Incident cognitive impairment occurred, over an average interval of four years, among 8.1 percent of US adults aged 45 years and older in this study, the researchers reported. Those living in the stroke belt were 18 percent more likely to have cognitive impairment than people elsewhere. In all, there were elevated rates of cognitive impairment in six of eight stroke belt states (75 percent) compared to 10 of 23 (43.5 percent) non‐belt states, including Washington, DC.
When impairment at the two most recent consecutive assessments was required for incident case definition, the adjusted odds ratio increased to 40 percent higher risk in the stroke belt region, suggesting an even greater regional disparity in persisting impairment, the researchers reported.
The researchers considered other variables, besides place of residence, to see what bearing they had on cognitive status. Blacks were at higher risk than whites for cognitive impairment. It's been well documented that African‐Americans are at increased risk for stroke and death from stroke. Education also came into play. The likelihood of cognitive impairment was 2.27 times higher for study participants who did not graduate from high school compared to college grads.
The researchers noted that the same risk factors for stroke — hypertension, diabetes, and metabolic syndrome — also increase the risk for cognitive impairment.
“Future work should examine the influence of migration pattern, urban/rural residence, life course socioeconomic factors, and educational quality in relation to cognitive decline,” the investigators wrote.
They noted that “pinpointing regional patterns in the contribution of modifiable risk factors to incident cognitive impairment will allow for geographically concentrated prevention and intervention efforts.”
Dr. Wadley told Neurology Today that her team is doing follow‐up research to examine the role of traditional risk factors, such as hypertension and smoking, as well as more novel risk factors for cognitive decline, including environmental exposures and inflammation biomarkers.
The published report addressed some possible limitations of the study, including the use of the short SIS tool to determine cognitive decline.
“It is a screening instrument with limitations inherent to all screening measures, including ambiguity surrounding interpretation of scores at the cut point between intact and impaired and a likely lack of sensitivity to subtle cognitive changes,” Dr. Wadley said in the e‐mail. “We have, however, demonstrated that this approach is a reasonable way of detecting global cognitive status changes in a study of this scope.”
The researchers also noted the results could be skewed due to moderate response rates and response bias, though they noted that participation rates were “comparable to those achieved by similar population‐based studies.”
David S. Knopman, MD, professor of neurology at the Mayo Clinic in Rochester, MN, told Neurology Today that while the SIS screening tool does have limitations compared to the more detailed Mini‐Mental Status Exam, for instance, it is an appropriate choice for large ‐epidemiological studies.
Dr.
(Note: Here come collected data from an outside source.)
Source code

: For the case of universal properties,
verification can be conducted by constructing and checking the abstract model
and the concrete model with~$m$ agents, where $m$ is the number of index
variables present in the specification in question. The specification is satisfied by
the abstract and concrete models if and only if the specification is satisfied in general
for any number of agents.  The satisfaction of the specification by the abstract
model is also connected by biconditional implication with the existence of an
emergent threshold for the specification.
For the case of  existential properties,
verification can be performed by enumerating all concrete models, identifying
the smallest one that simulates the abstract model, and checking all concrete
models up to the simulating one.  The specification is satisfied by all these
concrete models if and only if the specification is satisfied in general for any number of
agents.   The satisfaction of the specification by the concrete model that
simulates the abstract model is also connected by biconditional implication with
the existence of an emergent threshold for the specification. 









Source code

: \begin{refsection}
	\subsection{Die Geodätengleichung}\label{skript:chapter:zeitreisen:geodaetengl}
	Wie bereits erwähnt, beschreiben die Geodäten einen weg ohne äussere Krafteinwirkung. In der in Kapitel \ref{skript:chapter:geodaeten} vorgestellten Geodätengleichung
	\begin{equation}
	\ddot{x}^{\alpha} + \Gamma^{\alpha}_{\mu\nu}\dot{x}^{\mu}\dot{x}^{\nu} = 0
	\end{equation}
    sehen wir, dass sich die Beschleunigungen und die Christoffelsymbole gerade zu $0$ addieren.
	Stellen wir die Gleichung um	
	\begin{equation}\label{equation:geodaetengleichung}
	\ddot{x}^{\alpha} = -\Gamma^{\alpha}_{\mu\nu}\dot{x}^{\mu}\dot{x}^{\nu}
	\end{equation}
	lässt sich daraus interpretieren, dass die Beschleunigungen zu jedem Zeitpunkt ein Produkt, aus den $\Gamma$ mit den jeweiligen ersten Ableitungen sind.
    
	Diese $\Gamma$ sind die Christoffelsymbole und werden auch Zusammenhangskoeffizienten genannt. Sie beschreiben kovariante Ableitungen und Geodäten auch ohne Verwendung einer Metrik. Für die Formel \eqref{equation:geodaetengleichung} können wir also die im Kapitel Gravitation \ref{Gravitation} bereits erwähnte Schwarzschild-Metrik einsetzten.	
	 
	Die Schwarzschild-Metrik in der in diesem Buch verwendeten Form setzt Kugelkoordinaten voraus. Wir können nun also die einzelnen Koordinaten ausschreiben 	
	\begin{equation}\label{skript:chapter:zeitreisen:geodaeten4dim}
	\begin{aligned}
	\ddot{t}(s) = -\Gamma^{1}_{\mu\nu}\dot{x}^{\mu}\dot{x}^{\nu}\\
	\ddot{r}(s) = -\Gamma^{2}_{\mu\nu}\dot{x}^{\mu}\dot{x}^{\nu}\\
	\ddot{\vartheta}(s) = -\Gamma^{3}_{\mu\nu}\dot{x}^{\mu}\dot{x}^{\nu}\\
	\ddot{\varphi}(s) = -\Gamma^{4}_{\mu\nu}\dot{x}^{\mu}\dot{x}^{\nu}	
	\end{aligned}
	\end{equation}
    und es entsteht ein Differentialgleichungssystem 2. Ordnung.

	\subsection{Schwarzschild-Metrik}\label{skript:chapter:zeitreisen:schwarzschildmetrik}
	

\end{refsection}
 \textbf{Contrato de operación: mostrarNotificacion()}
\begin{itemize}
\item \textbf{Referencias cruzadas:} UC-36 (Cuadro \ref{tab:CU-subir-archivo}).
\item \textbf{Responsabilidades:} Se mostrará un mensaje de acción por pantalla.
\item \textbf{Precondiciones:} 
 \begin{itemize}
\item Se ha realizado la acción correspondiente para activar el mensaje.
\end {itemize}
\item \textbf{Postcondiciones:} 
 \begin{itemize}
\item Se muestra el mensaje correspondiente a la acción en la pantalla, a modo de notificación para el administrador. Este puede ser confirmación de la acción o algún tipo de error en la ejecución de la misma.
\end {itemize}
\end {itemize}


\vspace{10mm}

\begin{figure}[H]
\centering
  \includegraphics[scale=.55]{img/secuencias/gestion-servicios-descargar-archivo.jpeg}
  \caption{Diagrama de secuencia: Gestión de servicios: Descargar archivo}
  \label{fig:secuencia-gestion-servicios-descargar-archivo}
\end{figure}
Knopman said he believed this latest study underscores not the importance of geographic location per se, “but rather the socioeconomic and health behavior status of the people who happen to live in those places.”
“Culture and education play a big role in health behavior,” he said. “People with higher socioeconomic standing are less likely to smoke cigarettes, more likely to treat their hypertension and diabetes, more likely to adhere to their medications, more likely to see a physician, and less likely to be obese,” he said.
Dr. Knopman said that while doing demographic analyses are important for health care planning purposes, “we in a sense already know what the public health challenges are.”
“We know we have to have young people watching their weight and having their blood pressure checked and getting screened for diabetes early on,” he said. “By the time overweight, diabetic, hypertensive people are in early midlife their health is already a problem.”